We have Employment Agreements with our Chief Executive Officer, Chief Financial Officer, General Counsel and the President of our subsidiary, Patterson-UTI Drilling Company LLC (“Patterson-UTI Drilling”). Each Employment Agreement generally has an initial three-year term, subject to automatic annual renewal. The executive may terminate his employment under his Employment Agreement by providing written notice of such termination at least 30 days before the effective date of such termination. Under specified circumstances, we may terminate the executive’s employment under his Employment Agreement for Cause (as defined in the Employment Agreement) by either (i) providing written notice 10 days before the effective date of such termination and by granting at least 10 days to cure the cause for such termination or (ii) by providing written notice of such termination at least 30 days before the effective date of such termination and by granting at least 20 days to cure the cause for such termination, provided that if the matter is reasonably determined by us to not be capable of being cured, the executive may be terminated for cause on the date the written notice is delivered. The Employment Agreement also provides for, among other things, severance payments and the continuation of certain benefits following our decision to terminate the executive other than for Cause, or termination by the executive for Good Reason (as defined in each Employment Agreement). Under these provisions, if the executive’s employment is terminated by us without Cause, or the executive terminates his employment for Good Reason:

the executive will have the right to receive a lump-sum payment consisting of 3 times (in the case of the Chief Executive Officer) or 2.5 times (in the case of the Chief Financial Officer, General Counsel and President of Patterson-UTI Drilling) the sum of (i) his base salary and (ii) the average annual cash bonus received by him for the three years prior to the date of termination;
the executive will have the right to receive a pro-rated lump-sum payment equal to his annual cash bonus based on actual results for the year, payable at the same time as annual cash bonuses are paid to active employees,
we will accelerate vesting of all options and restricted stock awards on the 60th day following the executive’s termination, and
we will pay the executive certain accrued obligations and certain obligations pursuant to the terms of employee benefit plans.
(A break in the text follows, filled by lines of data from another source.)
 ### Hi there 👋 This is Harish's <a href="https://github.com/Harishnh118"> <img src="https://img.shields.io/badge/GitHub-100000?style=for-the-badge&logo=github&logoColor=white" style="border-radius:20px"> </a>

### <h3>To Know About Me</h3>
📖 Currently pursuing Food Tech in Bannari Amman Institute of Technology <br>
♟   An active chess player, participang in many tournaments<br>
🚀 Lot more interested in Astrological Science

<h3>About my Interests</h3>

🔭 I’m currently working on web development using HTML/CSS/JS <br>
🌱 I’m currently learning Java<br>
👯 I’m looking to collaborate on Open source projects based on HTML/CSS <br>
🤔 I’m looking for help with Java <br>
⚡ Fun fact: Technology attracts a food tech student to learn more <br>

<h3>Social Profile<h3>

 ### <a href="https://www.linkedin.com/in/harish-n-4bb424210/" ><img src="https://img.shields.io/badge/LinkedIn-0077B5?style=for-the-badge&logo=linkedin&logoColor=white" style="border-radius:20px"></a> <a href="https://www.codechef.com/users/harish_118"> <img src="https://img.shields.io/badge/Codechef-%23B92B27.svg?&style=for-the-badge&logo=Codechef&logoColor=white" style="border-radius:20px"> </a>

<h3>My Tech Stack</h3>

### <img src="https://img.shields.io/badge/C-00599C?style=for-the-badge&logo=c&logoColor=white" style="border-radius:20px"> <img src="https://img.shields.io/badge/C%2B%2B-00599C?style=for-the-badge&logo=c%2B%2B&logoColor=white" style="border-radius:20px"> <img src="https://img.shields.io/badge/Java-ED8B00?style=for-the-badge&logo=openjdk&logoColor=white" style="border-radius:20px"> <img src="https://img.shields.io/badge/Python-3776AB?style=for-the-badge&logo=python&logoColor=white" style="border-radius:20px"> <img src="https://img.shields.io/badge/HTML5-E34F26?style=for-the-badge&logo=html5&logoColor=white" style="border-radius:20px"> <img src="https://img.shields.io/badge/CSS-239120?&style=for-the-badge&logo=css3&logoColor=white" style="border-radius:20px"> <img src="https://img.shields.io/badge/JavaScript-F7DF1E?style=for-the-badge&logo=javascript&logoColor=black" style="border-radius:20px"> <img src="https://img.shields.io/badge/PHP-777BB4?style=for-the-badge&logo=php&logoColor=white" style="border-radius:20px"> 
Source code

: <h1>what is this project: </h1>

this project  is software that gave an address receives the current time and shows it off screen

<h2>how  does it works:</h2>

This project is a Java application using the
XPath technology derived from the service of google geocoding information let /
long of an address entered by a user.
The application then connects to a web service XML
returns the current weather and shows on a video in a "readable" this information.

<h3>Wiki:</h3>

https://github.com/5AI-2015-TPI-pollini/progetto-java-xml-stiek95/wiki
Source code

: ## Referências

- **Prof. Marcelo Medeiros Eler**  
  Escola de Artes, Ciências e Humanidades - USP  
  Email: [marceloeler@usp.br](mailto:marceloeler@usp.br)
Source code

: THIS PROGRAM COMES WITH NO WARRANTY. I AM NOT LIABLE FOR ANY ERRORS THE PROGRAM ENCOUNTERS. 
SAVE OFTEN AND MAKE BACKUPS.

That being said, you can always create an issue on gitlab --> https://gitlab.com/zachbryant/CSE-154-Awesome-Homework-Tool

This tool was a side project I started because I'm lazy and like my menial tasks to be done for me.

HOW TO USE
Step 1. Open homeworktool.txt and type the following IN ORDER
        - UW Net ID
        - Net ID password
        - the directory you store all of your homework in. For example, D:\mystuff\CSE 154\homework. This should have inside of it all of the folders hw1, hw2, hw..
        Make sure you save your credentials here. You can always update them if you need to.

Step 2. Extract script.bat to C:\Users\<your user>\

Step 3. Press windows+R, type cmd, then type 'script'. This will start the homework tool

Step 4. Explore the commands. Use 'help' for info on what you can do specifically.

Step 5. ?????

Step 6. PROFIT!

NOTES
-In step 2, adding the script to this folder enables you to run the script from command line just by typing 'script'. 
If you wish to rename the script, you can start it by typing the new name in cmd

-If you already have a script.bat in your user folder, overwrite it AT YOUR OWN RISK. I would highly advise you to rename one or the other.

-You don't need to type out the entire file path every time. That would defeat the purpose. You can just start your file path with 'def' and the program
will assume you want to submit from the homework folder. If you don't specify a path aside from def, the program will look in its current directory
If our decision to terminate other than for Cause or by the executive for Good Reason occurs following a Change in Control (as defined in his Employment Agreement, which for the President of Patterson-UTI Drilling includes a change in control of us or, in certain circumstances, of Patterson-UTI Drilling), the executive will generally be entitled to the same severance payments and benefits described above except that the pro-rated lump-sum payment for annual cash bonuses will be based on his highest annual cash bonus for the last three years, and the executive will be entitled to 36 months (in the case of the Chief Executive Officer) or 30 months (in the case of the Chief Financial Officer, General Counsel and President of Patterson-UTI Drilling) of subsidized benefits continuation coverage.